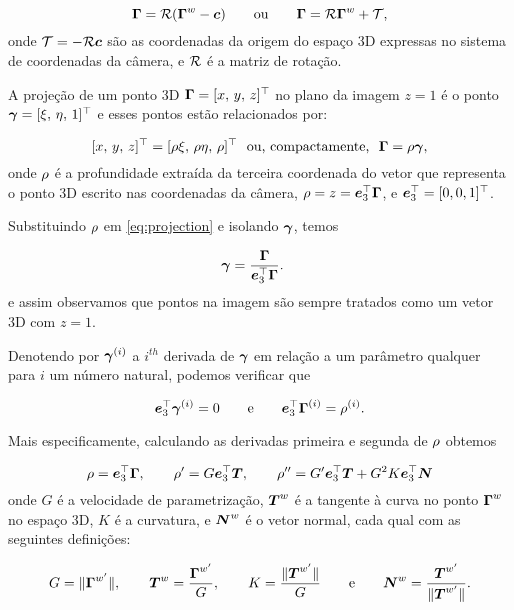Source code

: \begin{equation}\label{eq:coord:transf:RT}
\boldsymbol{\Gamma} = \mathcal{R} (\boldsymbol{\Gamma}^w - \boldsymbol{c}) \qquad \text{ou} \qquad \boldsymbol{\Gamma} = \mathcal{R}\boldsymbol{\Gamma}^w + \mathcal{T},
\end{equation}
onde $\mathcal{T} = -\mathcal{R}\boldsymbol{c}$ são as coordenadas da origem do espaço 3D expressas no sistema de coordenadas da câmera, e $\mathcal{R}$ é a matriz de rotação.

A projeção de um ponto 3D $\boldsymbol{\Gamma} = [x,\, y,\, z]^\top$ no plano da imagem $z=1$ é o ponto $\boldsymbol{\gamma} = [\xi,\,\eta,\,1]^\top$ e esses pontos estão relacionados por:

\begin{equation}\label{eq:projection}[x,\, y,\, z]^\top =
[\rho\xi,\,\rho\eta,\,\rho]^\top \,\,\,\,\text{ou, compactamente,}\,\,\,\,  \boldsymbol{\Gamma} =
\rho\boldsymbol{\gamma},
\end{equation}
onde $\rho$ é a profundidade extraída da terceira coordenada do vetor que representa o ponto 3D escrito nas coordenadas da câmera, $\rho = z = \boldsymbol{e}_3^\top\boldsymbol{\Gamma}$, e $\boldsymbol{e}_3^\top = [0,0,1]^\top$.

Substituindo $\rho$ em \ref{eq:projection} e isolando $\boldsymbol{\gamma}$, temos

\begin{align}
\boldsymbol{\gamma} &= \frac{\boldsymbol{\Gamma}}{\boldsymbol{e}_3^\top\boldsymbol{\Gamma}}.
\label{eq:projection:isolated:gamma}
\end{align}
e assim observamos que pontos na imagem são sempre tratados como um vetor 3D com $z=1$. 

Denotendo por $\boldsymbol{\gamma}^{(i)}$ a $i^{th}$ derivada de $\boldsymbol{\gamma}$ em relação a um parâmetro qualquer para $i$ um número natural, podemos verificar que

\begin{equation*}
\boldsymbol{e}_3^\top\boldsymbol{\gamma}^{(i)} = 0 \qquad \text{e} \qquad \boldsymbol{e}_3^\top\boldsymbol{\Gamma}^{(i)} = \rho^{(i)}.
\end{equation*}

Mais especificamente, calculando as derivadas primeira e segunda de $\rho$ obtemos

\begin{equation}\label{eq:depth:derivs}
\rho =
\boldsymbol{e}_3^\top\boldsymbol{\Gamma},\qquad \rho' = G\boldsymbol{e}_3^\top\boldsymbol{T},\qquad \rho'' = G'\boldsymbol{e}_3^\top\boldsymbol{T} +
G^2K\boldsymbol{e}_3^\top\boldsymbol{N}
\end{equation}
onde $G$ é a velocidade de parametrização, $\boldsymbol{T}^w$ é a tangente à curva no ponto $\boldsymbol{\Gamma}^{w}$ no espaço 3D, $K$ é a curvatura, e $\boldsymbol{N}^w$ é o vetor normal, cada qual com as seguintes definições:

\begin{equation}\label{eq:definicoes}
G  = \|\boldsymbol{\Gamma}^{w'}\|,\qquad \boldsymbol{T}^w = \frac{\boldsymbol{\Gamma}^{w'}}{G}, \qquad K  = \frac{\|\boldsymbol{T}^{w'}\|}{G} \qquad \text{e} \qquad \boldsymbol{N}^w = \frac{\boldsymbol{T}^{w'}}{\|\boldsymbol{T}^{w'}\|}.
\end{equation}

Exercise prompt
Among the lines of the listing, count those holding the string "coordenadas" and reply with the count only.

Task response
2